### WHAT TO PRODUCE
Write out the entries exactly. None of the pictures should appear in the copy.
EXERCISE MATERIALS: Begin
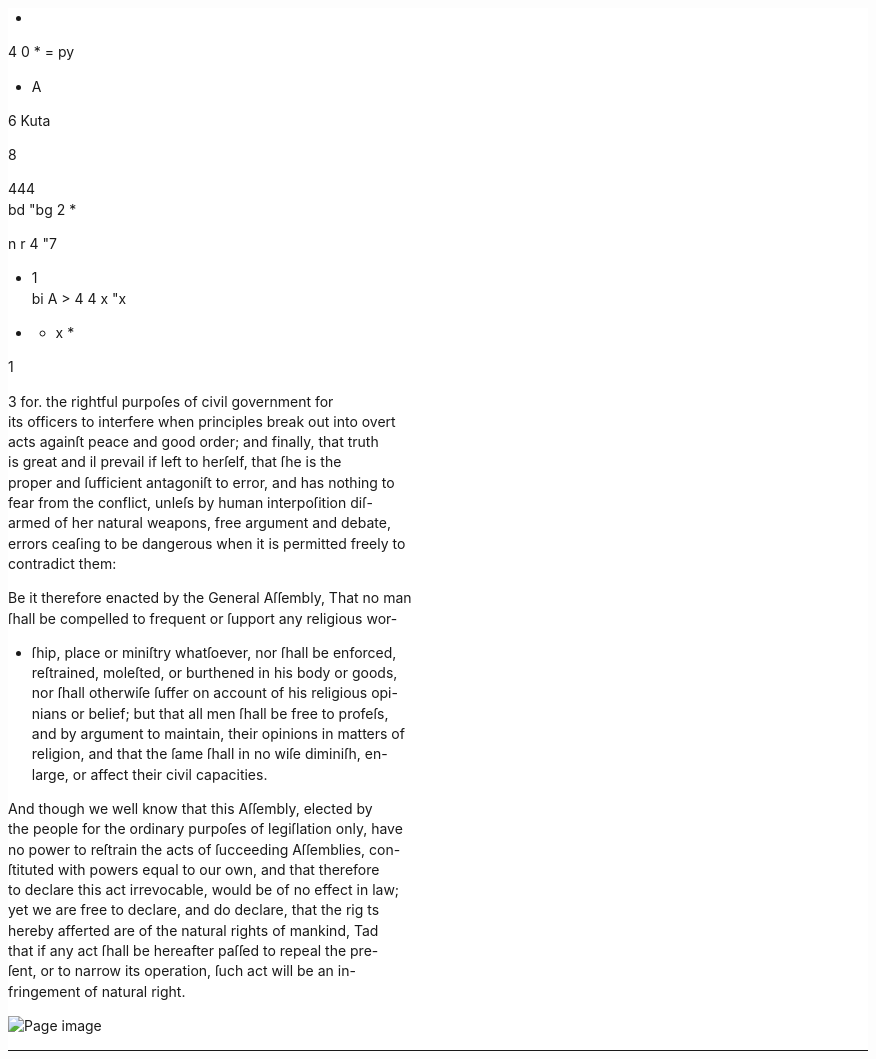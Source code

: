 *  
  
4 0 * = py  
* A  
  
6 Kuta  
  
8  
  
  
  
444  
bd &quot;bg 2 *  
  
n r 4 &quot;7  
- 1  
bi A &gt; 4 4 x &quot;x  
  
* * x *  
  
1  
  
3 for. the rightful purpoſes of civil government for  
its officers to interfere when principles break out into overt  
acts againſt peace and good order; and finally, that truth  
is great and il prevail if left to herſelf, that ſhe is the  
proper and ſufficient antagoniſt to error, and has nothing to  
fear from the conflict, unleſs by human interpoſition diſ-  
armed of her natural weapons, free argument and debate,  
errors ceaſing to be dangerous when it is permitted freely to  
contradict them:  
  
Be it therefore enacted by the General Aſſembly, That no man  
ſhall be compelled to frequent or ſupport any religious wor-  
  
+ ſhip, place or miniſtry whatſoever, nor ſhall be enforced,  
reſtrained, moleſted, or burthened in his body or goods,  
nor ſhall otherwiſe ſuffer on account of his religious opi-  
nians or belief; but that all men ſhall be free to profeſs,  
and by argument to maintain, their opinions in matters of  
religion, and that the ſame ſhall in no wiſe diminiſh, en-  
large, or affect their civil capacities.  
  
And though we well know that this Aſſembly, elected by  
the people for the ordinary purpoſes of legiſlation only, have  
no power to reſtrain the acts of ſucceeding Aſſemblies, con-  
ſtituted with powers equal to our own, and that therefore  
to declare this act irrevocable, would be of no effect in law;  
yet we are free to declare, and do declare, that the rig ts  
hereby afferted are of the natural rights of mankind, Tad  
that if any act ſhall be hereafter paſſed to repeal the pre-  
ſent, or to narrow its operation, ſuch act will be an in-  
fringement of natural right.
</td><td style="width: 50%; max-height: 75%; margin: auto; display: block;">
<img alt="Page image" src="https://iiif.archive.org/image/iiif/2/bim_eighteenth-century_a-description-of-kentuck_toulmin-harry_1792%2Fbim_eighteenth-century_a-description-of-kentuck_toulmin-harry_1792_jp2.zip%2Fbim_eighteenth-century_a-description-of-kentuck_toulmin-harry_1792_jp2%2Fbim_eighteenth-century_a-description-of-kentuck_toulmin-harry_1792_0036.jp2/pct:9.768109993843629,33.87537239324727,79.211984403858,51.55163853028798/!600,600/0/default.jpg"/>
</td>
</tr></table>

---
EXERCISE MATERIALS: End
### REPLY TO THE TASK
Source code

: *  
  
4 0 * = py  
* A  
  
6 Kuta  
  
8  
  
  
  
444  
bd &quot;bg 2 *  
  
n r 4 &quot;7  
- 1  
bi A &gt; 4 4 x &quot;x  
  
* * x *  
  
1  
  
3 for. the rightful purpoſes of civil government for  
its officers to interfere when principles break out into overt  
acts againſt peace and good order; and finally, that truth  
is great and il prevail if left to herſelf, that ſhe is the  
proper and ſufficient antagoniſt to error, and has nothing to  
fear from the conflict, unleſs by human interpoſition diſ-  
armed of her natural weapons, free argument and debate,  
errors ceaſing to be dangerous when it is permitted freely to  
contradict them:  
  
Be it therefore enacted by the General Aſſembly, That no man  
ſhall be compelled to frequent or ſupport any religious wor-  
  
+ ſhip, place or miniſtry whatſoever, nor ſhall be enforced,  
reſtrained, moleſted, or burthened in his body or goods,  
nor ſhall otherwiſe ſuffer on account of his religious opi-  
nians or belief; but that all men ſhall be free to profeſs,  
and by argument to maintain, their opinions in matters of  
religion, and that the ſame ſhall in no wiſe diminiſh, en-  
large, or affect their civil capacities.  
  
And though we well know that this Aſſembly, elected by  
the people for the ordinary purpoſes of legiſlation only, have  
no power to reſtrain the acts of ſucceeding Aſſemblies, con-  
ſtituted with powers equal to our own, and that therefore  
to declare this act irrevocable, would be of no effect in law;  
yet we are free to declare, and do declare, that the rig ts  
hereby afferted are of the natural rights of mankind, Tad  
that if any act ſhall be hereafter paſſed to repeal the pre-  
ſent, or to narrow its operation, ſuch act will be an in-  
fringement of natural right.
</td><td style="width: 50%; max-height: 75%; margin: auto; display: block;">
<img alt="Page image" src="https://iiif.archive.org/image/iiif/2/bim_eighteenth-century_a-description-of-kentuck_toulmin-harry_1792%2Fbim_eighteenth-century_a-description-of-kentuck_toulmin-harry_1792_jp2.zip%2Fbim_eighteenth-century_a-description-of-kentuck_toulmin-harry_1792_jp2%2Fbim_eighteenth-century_a-description-of-kentuck_toulmin-harry_1792_0036.jp2/pct:9.768109993843629,33.87537239324727,79.211984403858,51.55163853028798/!600,600/0/default.jpg"/>
</td>
</tr></table>

---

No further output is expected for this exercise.